**Exercise inputs:**
###
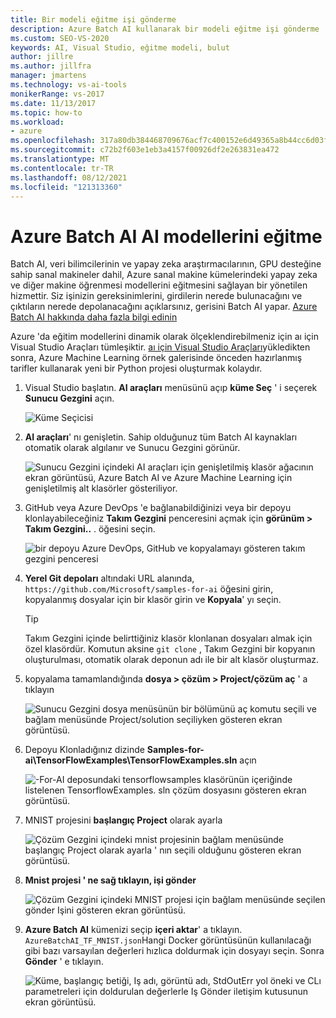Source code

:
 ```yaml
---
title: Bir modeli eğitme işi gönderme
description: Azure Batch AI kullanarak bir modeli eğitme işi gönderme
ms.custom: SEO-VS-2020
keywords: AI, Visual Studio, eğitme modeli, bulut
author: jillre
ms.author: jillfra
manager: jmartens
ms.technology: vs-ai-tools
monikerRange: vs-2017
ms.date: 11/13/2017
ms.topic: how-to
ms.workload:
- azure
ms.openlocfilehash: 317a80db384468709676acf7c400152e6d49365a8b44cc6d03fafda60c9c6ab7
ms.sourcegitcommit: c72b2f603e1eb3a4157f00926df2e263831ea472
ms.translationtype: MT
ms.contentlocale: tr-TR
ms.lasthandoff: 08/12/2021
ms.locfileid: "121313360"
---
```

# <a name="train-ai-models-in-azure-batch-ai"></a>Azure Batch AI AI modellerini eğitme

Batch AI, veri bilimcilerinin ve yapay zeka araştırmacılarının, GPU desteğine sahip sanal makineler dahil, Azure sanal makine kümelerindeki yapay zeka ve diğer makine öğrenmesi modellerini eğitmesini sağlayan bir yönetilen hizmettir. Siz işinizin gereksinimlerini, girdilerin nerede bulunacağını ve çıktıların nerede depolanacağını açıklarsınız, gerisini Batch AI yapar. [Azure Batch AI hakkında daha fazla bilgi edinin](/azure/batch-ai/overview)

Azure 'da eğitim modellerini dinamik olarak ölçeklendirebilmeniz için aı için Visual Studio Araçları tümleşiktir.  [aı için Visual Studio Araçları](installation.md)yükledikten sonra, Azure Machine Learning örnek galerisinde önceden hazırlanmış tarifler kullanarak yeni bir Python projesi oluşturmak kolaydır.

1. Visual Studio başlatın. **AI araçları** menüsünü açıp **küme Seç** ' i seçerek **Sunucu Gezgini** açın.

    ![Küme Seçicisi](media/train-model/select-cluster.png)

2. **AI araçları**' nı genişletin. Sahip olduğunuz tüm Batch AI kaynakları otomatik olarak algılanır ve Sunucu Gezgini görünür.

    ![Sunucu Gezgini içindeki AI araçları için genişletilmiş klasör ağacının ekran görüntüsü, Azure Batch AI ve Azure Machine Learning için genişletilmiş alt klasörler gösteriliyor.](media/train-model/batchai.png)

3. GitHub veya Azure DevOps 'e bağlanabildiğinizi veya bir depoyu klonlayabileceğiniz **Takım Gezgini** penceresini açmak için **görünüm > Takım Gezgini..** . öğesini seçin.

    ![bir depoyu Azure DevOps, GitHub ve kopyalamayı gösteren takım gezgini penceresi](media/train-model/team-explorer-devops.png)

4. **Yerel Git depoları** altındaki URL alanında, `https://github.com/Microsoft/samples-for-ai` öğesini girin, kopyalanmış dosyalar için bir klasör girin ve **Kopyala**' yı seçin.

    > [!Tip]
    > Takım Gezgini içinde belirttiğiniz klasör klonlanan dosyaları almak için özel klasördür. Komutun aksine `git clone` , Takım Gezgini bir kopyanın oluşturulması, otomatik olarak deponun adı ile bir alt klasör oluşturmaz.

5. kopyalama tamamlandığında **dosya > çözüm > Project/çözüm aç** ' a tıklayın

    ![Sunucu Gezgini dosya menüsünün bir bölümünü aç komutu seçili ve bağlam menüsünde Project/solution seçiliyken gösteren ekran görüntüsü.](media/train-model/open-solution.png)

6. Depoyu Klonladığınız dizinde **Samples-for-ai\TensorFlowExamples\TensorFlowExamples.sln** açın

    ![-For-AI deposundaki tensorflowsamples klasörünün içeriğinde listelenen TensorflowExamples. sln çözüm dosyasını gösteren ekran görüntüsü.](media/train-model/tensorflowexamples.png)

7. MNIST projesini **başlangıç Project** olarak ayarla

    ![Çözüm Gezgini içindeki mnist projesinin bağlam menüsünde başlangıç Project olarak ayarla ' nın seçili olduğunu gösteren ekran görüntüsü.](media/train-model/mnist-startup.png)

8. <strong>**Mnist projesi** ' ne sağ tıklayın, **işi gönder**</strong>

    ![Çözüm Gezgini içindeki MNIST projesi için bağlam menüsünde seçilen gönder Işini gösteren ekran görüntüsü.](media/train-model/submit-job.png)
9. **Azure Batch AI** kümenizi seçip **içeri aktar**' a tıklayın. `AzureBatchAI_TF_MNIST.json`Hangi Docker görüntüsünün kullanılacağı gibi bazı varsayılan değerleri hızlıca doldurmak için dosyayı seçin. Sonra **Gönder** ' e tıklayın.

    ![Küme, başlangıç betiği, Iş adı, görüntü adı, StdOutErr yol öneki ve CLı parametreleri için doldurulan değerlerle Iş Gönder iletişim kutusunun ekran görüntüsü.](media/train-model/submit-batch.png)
###
**Aim of the task:** Pick out each line in the material containing "menüsünde".

**Solution:**
    ![Sunucu Gezgini dosya menüsünün bir bölümünü aç komutu seçili ve bağlam menüsünde Project/solution seçiliyken gösteren ekran görüntüsü.](media/train-model/open-solution.png)
    ![Çözüm Gezgini içindeki mnist projesinin bağlam menüsünde başlangıç Project olarak ayarla ' nın seçili olduğunu gösteren ekran görüntüsü.](media/train-model/mnist-startup.png)
    ![Çözüm Gezgini içindeki MNIST projesi için bağlam menüsünde seçilen gönder Işini gösteren ekran görüntüsü.](media/train-model/submit-job.png)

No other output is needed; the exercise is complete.